As the pressure grows on the parents of missing British toddler Madeleine McCann, support from their extended family, who have angrily denounced the police probe, has become stronger.
The McCanns — named as formal suspects by Portuguese police last week — come from close Roman Catholic working-class families, and their relatives have offered both emotional and practical back-up since Madeleine vanished in Portugal on May 3.
Gerry McCann’s brother John McCann has compared the family’s role to a football match in which relatives take it in turns to ”play in goal”.

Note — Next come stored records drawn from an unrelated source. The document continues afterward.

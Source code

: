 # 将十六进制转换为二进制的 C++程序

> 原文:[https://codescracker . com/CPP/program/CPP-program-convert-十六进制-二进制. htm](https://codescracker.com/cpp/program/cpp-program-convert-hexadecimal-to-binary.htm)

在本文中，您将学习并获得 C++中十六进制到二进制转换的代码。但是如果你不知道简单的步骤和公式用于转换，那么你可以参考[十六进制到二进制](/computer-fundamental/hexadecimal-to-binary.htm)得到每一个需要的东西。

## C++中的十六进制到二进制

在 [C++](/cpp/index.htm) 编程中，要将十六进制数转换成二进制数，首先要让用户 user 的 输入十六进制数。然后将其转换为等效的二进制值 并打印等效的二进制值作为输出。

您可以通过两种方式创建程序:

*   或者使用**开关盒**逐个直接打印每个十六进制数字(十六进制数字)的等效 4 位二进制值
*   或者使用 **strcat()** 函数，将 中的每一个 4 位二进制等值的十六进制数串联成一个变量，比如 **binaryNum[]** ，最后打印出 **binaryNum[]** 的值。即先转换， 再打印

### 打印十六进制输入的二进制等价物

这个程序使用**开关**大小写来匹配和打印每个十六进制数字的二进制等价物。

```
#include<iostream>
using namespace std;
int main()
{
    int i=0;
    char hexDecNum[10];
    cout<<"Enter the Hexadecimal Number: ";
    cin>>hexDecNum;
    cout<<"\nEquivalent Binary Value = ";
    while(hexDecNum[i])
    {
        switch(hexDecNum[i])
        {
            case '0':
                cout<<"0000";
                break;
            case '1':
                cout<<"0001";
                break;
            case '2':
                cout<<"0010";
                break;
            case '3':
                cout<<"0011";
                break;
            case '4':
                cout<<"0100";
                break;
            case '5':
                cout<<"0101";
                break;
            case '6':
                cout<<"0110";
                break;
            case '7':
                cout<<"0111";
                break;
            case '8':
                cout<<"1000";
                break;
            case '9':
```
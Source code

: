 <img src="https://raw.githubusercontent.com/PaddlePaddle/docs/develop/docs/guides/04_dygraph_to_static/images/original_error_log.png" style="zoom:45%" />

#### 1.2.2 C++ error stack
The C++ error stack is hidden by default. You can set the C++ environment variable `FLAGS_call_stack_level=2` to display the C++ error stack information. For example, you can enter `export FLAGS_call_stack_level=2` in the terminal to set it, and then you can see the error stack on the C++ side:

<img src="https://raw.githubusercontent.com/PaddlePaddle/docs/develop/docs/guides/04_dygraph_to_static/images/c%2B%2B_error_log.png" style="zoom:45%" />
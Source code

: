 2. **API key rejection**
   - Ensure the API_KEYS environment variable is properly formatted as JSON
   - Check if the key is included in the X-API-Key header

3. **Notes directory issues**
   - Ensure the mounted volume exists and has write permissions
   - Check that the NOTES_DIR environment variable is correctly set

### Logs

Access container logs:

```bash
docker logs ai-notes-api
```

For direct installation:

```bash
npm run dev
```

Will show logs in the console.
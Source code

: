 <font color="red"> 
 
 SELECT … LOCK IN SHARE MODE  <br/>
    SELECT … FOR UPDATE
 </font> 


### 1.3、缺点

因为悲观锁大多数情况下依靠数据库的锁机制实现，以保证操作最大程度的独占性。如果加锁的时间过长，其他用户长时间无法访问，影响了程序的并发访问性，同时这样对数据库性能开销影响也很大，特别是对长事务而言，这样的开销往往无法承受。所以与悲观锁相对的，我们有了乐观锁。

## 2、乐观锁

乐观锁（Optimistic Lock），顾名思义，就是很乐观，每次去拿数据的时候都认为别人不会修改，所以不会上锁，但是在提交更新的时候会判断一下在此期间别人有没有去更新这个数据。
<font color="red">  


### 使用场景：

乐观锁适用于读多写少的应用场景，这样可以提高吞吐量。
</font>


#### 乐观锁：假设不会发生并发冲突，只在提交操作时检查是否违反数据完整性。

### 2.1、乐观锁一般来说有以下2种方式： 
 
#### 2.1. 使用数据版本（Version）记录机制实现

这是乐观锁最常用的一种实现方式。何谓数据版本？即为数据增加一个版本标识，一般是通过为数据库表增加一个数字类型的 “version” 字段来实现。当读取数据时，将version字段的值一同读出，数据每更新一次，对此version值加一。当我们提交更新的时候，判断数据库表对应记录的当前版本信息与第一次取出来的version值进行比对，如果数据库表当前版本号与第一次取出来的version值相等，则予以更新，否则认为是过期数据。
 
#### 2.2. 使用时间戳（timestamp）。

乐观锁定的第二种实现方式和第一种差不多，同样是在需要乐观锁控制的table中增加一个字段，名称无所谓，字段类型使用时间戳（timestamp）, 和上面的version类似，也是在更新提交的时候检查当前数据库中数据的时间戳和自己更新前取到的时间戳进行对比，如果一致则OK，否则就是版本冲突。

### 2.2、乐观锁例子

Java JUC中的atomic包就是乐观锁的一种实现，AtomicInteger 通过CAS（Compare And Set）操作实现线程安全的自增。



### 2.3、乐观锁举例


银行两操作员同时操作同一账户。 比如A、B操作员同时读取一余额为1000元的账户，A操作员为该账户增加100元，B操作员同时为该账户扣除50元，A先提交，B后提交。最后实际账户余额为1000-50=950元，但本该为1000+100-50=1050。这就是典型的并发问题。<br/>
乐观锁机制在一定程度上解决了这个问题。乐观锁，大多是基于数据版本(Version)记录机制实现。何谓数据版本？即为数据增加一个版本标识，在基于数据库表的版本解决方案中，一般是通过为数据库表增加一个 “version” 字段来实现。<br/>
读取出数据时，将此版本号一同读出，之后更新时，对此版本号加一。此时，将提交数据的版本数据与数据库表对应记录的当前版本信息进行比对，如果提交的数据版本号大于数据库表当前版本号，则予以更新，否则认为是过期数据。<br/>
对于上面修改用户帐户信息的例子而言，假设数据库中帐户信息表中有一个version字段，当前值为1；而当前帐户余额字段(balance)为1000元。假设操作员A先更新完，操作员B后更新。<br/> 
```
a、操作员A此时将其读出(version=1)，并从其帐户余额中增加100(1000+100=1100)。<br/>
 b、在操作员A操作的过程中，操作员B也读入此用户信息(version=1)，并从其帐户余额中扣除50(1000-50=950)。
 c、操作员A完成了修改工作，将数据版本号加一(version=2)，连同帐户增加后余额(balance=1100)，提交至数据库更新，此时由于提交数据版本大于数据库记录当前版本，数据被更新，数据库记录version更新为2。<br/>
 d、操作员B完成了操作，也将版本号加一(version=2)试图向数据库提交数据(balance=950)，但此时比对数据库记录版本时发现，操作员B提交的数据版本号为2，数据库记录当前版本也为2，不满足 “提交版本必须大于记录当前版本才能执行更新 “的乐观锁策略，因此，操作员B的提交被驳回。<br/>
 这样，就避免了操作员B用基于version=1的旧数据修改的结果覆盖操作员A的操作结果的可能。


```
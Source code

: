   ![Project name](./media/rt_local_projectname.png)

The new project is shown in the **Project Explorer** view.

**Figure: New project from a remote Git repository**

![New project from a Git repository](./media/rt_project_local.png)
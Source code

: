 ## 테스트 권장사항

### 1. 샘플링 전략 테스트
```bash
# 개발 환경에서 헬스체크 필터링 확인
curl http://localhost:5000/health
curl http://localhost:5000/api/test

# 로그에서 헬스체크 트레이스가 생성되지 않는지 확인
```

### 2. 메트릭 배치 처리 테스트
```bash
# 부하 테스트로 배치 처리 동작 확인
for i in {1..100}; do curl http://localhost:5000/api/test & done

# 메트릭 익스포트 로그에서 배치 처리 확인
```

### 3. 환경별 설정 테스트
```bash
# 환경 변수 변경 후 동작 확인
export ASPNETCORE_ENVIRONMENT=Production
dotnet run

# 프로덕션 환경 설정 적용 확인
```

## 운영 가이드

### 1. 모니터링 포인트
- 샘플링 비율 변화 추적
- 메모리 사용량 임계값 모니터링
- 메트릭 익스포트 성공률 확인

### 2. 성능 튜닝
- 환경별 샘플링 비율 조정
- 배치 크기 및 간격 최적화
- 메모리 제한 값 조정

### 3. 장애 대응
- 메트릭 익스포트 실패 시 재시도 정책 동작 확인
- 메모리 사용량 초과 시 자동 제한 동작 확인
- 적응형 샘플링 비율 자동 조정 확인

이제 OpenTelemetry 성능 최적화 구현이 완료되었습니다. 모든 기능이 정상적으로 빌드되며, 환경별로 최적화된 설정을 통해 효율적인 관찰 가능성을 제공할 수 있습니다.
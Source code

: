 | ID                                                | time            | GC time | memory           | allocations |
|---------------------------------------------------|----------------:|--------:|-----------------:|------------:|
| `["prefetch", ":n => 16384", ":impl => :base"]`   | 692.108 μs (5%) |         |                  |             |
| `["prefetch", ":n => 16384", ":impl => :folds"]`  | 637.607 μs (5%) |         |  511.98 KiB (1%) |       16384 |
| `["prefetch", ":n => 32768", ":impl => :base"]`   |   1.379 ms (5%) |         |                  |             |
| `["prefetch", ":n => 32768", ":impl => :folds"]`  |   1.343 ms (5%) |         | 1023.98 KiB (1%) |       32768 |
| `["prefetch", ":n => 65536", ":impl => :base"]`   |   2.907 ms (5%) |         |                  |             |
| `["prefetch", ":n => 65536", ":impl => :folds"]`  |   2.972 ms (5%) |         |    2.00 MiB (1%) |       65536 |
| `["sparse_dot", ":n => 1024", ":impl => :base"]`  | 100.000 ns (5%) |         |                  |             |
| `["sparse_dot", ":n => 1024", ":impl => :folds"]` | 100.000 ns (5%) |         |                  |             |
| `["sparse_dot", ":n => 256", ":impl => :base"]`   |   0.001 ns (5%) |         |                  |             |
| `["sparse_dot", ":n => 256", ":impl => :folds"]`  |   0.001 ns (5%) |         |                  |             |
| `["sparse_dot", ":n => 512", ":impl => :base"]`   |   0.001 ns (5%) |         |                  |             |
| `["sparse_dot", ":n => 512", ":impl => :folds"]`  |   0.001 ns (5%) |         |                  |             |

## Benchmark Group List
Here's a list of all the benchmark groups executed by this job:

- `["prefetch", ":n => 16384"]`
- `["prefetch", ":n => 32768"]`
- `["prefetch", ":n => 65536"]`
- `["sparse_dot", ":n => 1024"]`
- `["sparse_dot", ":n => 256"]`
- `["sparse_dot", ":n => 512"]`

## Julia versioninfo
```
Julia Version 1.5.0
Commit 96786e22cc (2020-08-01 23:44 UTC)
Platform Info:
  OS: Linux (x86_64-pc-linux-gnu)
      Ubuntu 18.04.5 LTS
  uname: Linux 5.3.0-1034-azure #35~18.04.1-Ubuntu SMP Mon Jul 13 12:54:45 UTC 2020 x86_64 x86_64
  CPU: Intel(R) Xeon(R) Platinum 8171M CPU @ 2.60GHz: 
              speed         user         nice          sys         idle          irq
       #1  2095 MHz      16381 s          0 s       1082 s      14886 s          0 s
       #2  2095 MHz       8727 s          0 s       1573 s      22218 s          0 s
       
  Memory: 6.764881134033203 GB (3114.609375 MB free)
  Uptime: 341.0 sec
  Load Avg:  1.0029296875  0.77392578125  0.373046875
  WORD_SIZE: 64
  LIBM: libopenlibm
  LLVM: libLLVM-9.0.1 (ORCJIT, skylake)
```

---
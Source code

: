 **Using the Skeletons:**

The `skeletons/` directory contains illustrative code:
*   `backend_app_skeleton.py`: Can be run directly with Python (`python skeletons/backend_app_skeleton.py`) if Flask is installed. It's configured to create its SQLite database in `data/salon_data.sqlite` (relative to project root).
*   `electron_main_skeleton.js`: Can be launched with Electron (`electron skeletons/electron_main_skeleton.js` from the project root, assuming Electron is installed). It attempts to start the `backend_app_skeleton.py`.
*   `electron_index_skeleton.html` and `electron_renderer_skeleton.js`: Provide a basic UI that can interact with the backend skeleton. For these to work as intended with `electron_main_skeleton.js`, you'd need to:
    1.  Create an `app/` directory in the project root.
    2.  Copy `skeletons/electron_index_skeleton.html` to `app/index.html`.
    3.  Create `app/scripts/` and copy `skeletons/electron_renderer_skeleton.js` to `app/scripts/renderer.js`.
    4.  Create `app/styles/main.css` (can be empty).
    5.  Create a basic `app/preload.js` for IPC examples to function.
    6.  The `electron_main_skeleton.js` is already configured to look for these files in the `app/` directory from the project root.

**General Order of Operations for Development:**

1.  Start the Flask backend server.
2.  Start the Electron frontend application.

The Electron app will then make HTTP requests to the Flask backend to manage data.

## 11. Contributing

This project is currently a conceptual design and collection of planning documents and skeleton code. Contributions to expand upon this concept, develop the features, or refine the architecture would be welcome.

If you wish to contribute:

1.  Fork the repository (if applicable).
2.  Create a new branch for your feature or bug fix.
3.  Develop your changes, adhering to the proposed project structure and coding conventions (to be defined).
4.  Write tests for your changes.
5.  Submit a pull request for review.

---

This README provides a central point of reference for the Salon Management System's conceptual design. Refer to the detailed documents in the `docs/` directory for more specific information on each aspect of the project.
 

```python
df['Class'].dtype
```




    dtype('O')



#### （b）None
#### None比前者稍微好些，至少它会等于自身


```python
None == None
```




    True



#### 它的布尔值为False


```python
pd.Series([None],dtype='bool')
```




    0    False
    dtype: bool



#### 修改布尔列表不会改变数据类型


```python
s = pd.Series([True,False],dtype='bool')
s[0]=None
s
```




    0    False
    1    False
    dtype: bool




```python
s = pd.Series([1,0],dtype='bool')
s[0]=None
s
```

”We have always used sport analogies. We all take turns at having a good game when other people are not,” he said from the couple’s home in Rothley, Leicestershire, central England. ”It’s like most families — we rally round while someone’s in a state. We’re trying to take a load off … it’s a hellish situation for them without compounding it by making them go through other trials.”
Gerry grew up in Glasgow, Scotland, as one of five children while Kate’s family is originally from Liverpool, north-west England.
Until very recently, the couple, both 39-year-old doctors, appeared on television and in newspapers almost daily, keeping the hunt for their daughter in the headlines in the hope of garnering leads about what happened to her.
Family members assisted: Gerry McCann’s sister Philomena lobbied Prime Minister Gordon Brown, while Kate McCann’s uncle, Brian Kennedy, who lives in the same village as the couple, chairs the fund to help find Madeleine. Other relatives also spoke to the media.
But since the parents were named as formal suspects on Friday and barred from talking in detail about the case, they have kept a lower profile, while several relations issued furious criticisms of the Portuguese police.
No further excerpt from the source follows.